• TASK REQUIREMENTS: Images within the entries are to be omitted; the remainder must be reproduced exactly.

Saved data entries
··········

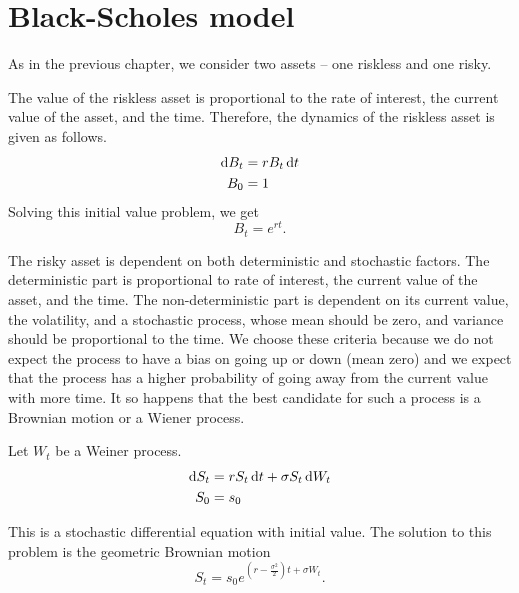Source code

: 
\section{Black-Scholes model}

As in the previous chapter, we consider two assets -- one riskless and one risky.

The value of the riskless asset is proportional to the rate of interest, the current value of the asset, and the time. Therefore, the dynamics of the riskless asset is given as follows.
\begin{align}
	\label{eq:continous-riskless-de}
	\dif B_t &= r B_t \dif t \\
	B_0 &= 1
\end{align}
Solving this initial value problem, we get
\begin{equation}
	\label{eq:continous-riskless-int}
	B_t = e^{rt}.
\end{equation}


The risky asset is dependent on both deterministic and stochastic factors. The deterministic part is proportional to rate of interest, the current value of the asset, and the time. The non-deterministic part is dependent on its current value, the volatility, and a stochastic process, whose mean should be zero, and variance should be proportional to the time. We choose these criteria because we do not expect the process to have a bias on going up or down (mean zero) and we expect that the process has a higher probability of going away from the current value with more time. It so happens that the best candidate for such a process is a Brownian motion or a Wiener process.

Let $ W_t $ be a Weiner process. 
\begin{align}
	\label{eq:continous-risky-sde}
	\dif S_t &= r S_t \dif t + \sigma S_t \dif W_t \\
	S_0 &= s_0
\end{align}

This is a stochastic differential equation with initial value. The solution to this problem is the geometric Brownian motion
\begin{equation}
	\label{eq:continous-risky-int}
	S_t = s_0 e^{ ( r - \frac{\sigma^2}{2} )t + \sigma W_t }.
\end{equation}


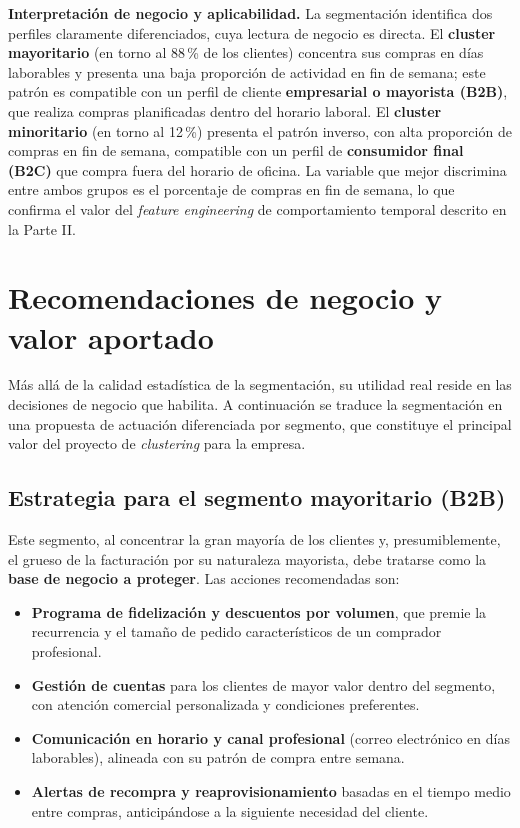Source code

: \documentclass[11pt,a4paper]{article}
\begin{document}
\textbf{Interpretación de negocio y aplicabilidad.} La segmentación identifica dos perfiles claramente diferenciados, cuya lectura de negocio es directa. El \textbf{cluster mayoritario} (en torno al 88\,\% de los clientes) concentra sus compras en días laborables y presenta una baja proporción de actividad en fin de semana; este patrón es compatible con un perfil de cliente \textbf{empresarial o mayorista (B2B)}, que realiza compras planificadas dentro del horario laboral. El \textbf{cluster minoritario} (en torno al 12\,\%) presenta el patrón inverso, con alta proporción de compras en fin de semana, compatible con un perfil de \textbf{consumidor final (B2C)} que compra fuera del horario de oficina. La variable que mejor discrimina entre ambos grupos es el porcentaje de compras en fin de semana, lo que confirma el valor del \textit{feature engineering} de comportamiento temporal descrito en la Parte II.

\section{Recomendaciones de negocio y valor aportado}

Más allá de la calidad estadística de la segmentación, su utilidad real reside en las decisiones de negocio que habilita. A continuación se traduce la segmentación en una propuesta de actuación diferenciada por segmento, que constituye el principal valor del proyecto de \textit{clustering} para la empresa.

\subsection{Estrategia para el segmento mayoritario (B2B)}

Este segmento, al concentrar la gran mayoría de los clientes y, presumiblemente, el grueso de la facturación por su naturaleza mayorista, debe tratarse como la \textbf{base de negocio a proteger}. Las acciones recomendadas son:

\begin{itemize}
    \item \textbf{Programa de fidelización y descuentos por volumen}, que premie la recurrencia y el tamaño de pedido característicos de un comprador profesional.
    \item \textbf{Gestión de cuentas} para los clientes de mayor valor dentro del segmento, con atención comercial personalizada y condiciones preferentes.
    \item \textbf{Comunicación en horario y canal profesional} (correo electrónico en días laborables), alineada con su patrón de compra entre semana.
    \item \textbf{Alertas de recompra y reaprovisionamiento} basadas en el tiempo medio entre compras, anticipándose a la siguiente necesidad del cliente.
\end{itemize}
\end{document}
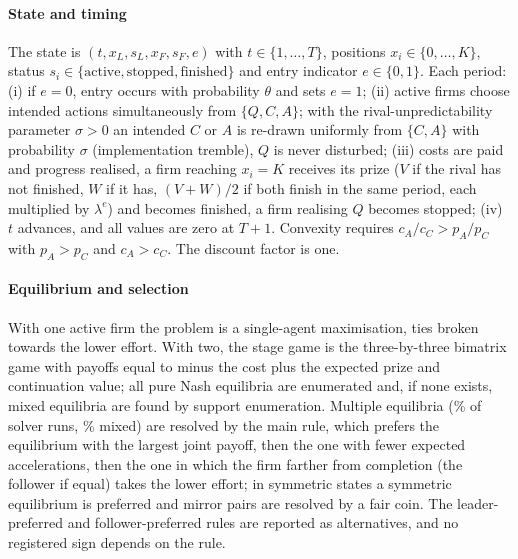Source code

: \documentclass[preprint,12pt,authoryear]{elsarticle}
\begin{document}
\paragraph{State and timing} The state is $(t, x_L, s_L, x_F, s_F, e)$ with $t \in \{1, \ldots, T\}$, positions $x_i \in \{0, \ldots, K\}$, status $s_i \in \{\text{active}, \text{stopped}, \text{finished}\}$ and entry indicator $e \in \{0, 1\}$. Each period: (i) if $e = 0$, entry occurs with probability $\theta$ and sets $e = 1$; (ii) active firms choose intended actions simultaneously from $\{Q, C, A\}$; with the rival-unpredictability parameter $\sigma > 0$ an intended $C$ or $A$ is re-drawn uniformly from $\{C, A\}$ with probability $\sigma$ (implementation tremble), $Q$ is never disturbed; (iii) costs are paid and progress realised, a firm reaching $x_i = K$ receives its prize ($V$ if the rival has not finished, $W$ if it has, $(V+W)/2$ if both finish in the same period, each multiplied by $\lambda^{e}$) and becomes finished, a firm realising $Q$ becomes stopped; (iv) $t$ advances, and all values are zero at $T + 1$. Convexity requires $c_A / c_C > p_A / p_C$ with $p_A > p_C$ and $c_A > c_C$. The discount factor is one.

\paragraph{Equilibrium and selection} With one active firm the problem is a single-agent maximisation, ties broken towards the lower effort. With two, the stage game is the three-by-three bimatrix game with payoffs equal to minus the cost plus the expected prize and continuation value; all pure Nash equilibria are enumerated and, if none exists, mixed equilibria are found by support enumeration. Multiple equilibria (\ModelMultiShare\% of solver runs, \ModelMixedShare\% mixed) are resolved by the main rule, which prefers the equilibrium with the largest joint payoff, then the one with fewer expected accelerations, then the one in which the firm farther from completion (the follower if equal) takes the lower effort; in symmetric states a symmetric equilibrium is preferred and mirror pairs are resolved by a fair coin. The leader-preferred and follower-preferred rules are reported as alternatives, and no registered sign depends on the rule.
\end{document}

··········

• YOUR RESPONSE:
Source code

: 
\section{Black-Scholes model}

As in the previous chapter, we consider two assets -- one riskless and one risky.

The value of the riskless asset is proportional to the rate of interest, the current value of the asset, and the time. Therefore, the dynamics of the riskless asset is given as follows.
\begin{align}
	\label{eq:continous-riskless-de}
	\dif B_t &= r B_t \dif t \\
	B_0 &= 1
\end{align}
Solving this initial value problem, we get
\begin{equation}
	\label{eq:continous-riskless-int}
	B_t = e^{rt}.
\end{equation}


The risky asset is dependent on both deterministic and stochastic factors. The deterministic part is proportional to rate of interest, the current value of the asset, and the time. The non-deterministic part is dependent on its current value, the volatility, and a stochastic process, whose mean should be zero, and variance should be proportional to the time. We choose these criteria because we do not expect the process to have a bias on going up or down (mean zero) and we expect that the process has a higher probability of going away from the current value with more time. It so happens that the best candidate for such a process is a Brownian motion or a Wiener process.

Let $ W_t $ be a Weiner process. 
\begin{align}
	\label{eq:continous-risky-sde}
	\dif S_t &= r S_t \dif t + \sigma S_t \dif W_t \\
	S_0 &= s_0
\end{align}

This is a stochastic differential equation with initial value. The solution to this problem is the geometric Brownian motion
\begin{equation}
	\label{eq:continous-risky-int}
	S_t = s_0 e^{ ( r - \frac{\sigma^2}{2} )t + \sigma W_t }.
\end{equation}


Source code

: \documentclass[11pt,a4paper]{article}
\begin{document}
\textbf{Interpretación de negocio y aplicabilidad.} La segmentación identifica dos perfiles claramente diferenciados, cuya lectura de negocio es directa. El \textbf{cluster mayoritario} (en torno al 88\,\% de los clientes) concentra sus compras en días laborables y presenta una baja proporción de actividad en fin de semana; este patrón es compatible con un perfil de cliente \textbf{empresarial o mayorista (B2B)}, que realiza compras planificadas dentro del horario laboral. El \textbf{cluster minoritario} (en torno al 12\,\%) presenta el patrón inverso, con alta proporción de compras en fin de semana, compatible con un perfil de \textbf{consumidor final (B2C)} que compra fuera del horario de oficina. La variable que mejor discrimina entre ambos grupos es el porcentaje de compras en fin de semana, lo que confirma el valor del \textit{feature engineering} de comportamiento temporal descrito en la Parte II.

\section{Recomendaciones de negocio y valor aportado}

Más allá de la calidad estadística de la segmentación, su utilidad real reside en las decisiones de negocio que habilita. A continuación se traduce la segmentación en una propuesta de actuación diferenciada por segmento, que constituye el principal valor del proyecto de \textit{clustering} para la empresa.

\subsection{Estrategia para el segmento mayoritario (B2B)}

Este segmento, al concentrar la gran mayoría de los clientes y, presumiblemente, el grueso de la facturación por su naturaleza mayorista, debe tratarse como la \textbf{base de negocio a proteger}. Las acciones recomendadas son:

\begin{itemize}
    \item \textbf{Programa de fidelización y descuentos por volumen}, que premie la recurrencia y el tamaño de pedido característicos de un comprador profesional.
    \item \textbf{Gestión de cuentas} para los clientes de mayor valor dentro del segmento, con atención comercial personalizada y condiciones preferentes.
    \item \textbf{Comunicación en horario y canal profesional} (correo electrónico en días laborables), alineada con su patrón de compra entre semana.
    \item \textbf{Alertas de recompra y reaprovisionamiento} basadas en el tiempo medio entre compras, anticipándose a la siguiente necesidad del cliente.
\end{itemize}
\end{document}
Source code

: \documentclass[preprint,12pt,authoryear]{elsarticle}
\begin{document}
\paragraph{State and timing} The state is $(t, x_L, s_L, x_F, s_F, e)$ with $t \in \{1, \ldots, T\}$, positions $x_i \in \{0, \ldots, K\}$, status $s_i \in \{\text{active}, \text{stopped}, \text{finished}\}$ and entry indicator $e \in \{0, 1\}$. Each period: (i) if $e = 0$, entry occurs with probability $\theta$ and sets $e = 1$; (ii) active firms choose intended actions simultaneously from $\{Q, C, A\}$; with the rival-unpredictability parameter $\sigma > 0$ an intended $C$ or $A$ is re-drawn uniformly from $\{C, A\}$ with probability $\sigma$ (implementation tremble), $Q$ is never disturbed; (iii) costs are paid and progress realised, a firm reaching $x_i = K$ receives its prize ($V$ if the rival has not finished, $W$ if it has, $(V+W)/2$ if both finish in the same period, each multiplied by $\lambda^{e}$) and becomes finished, a firm realising $Q$ becomes stopped; (iv) $t$ advances, and all values are zero at $T + 1$. Convexity requires $c_A / c_C > p_A / p_C$ with $p_A > p_C$ and $c_A > c_C$. The discount factor is one.

\paragraph{Equilibrium and selection} With one active firm the problem is a single-agent maximisation, ties broken towards the lower effort. With two, the stage game is the three-by-three bimatrix game with payoffs equal to minus the cost plus the expected prize and continuation value; all pure Nash equilibria are enumerated and, if none exists, mixed equilibria are found by support enumeration. Multiple equilibria (\ModelMultiShare\% of solver runs, \ModelMixedShare\% mixed) are resolved by the main rule, which prefers the equilibrium with the largest joint payoff, then the one with fewer expected accelerations, then the one in which the firm farther from completion (the follower if equal) takes the lower effort; in symmetric states a symmetric equilibrium is preferred and mirror pairs are resolved by a fair coin. The leader-preferred and follower-preferred rules are reported as alternatives, and no registered sign depends on the rule.
\end{document}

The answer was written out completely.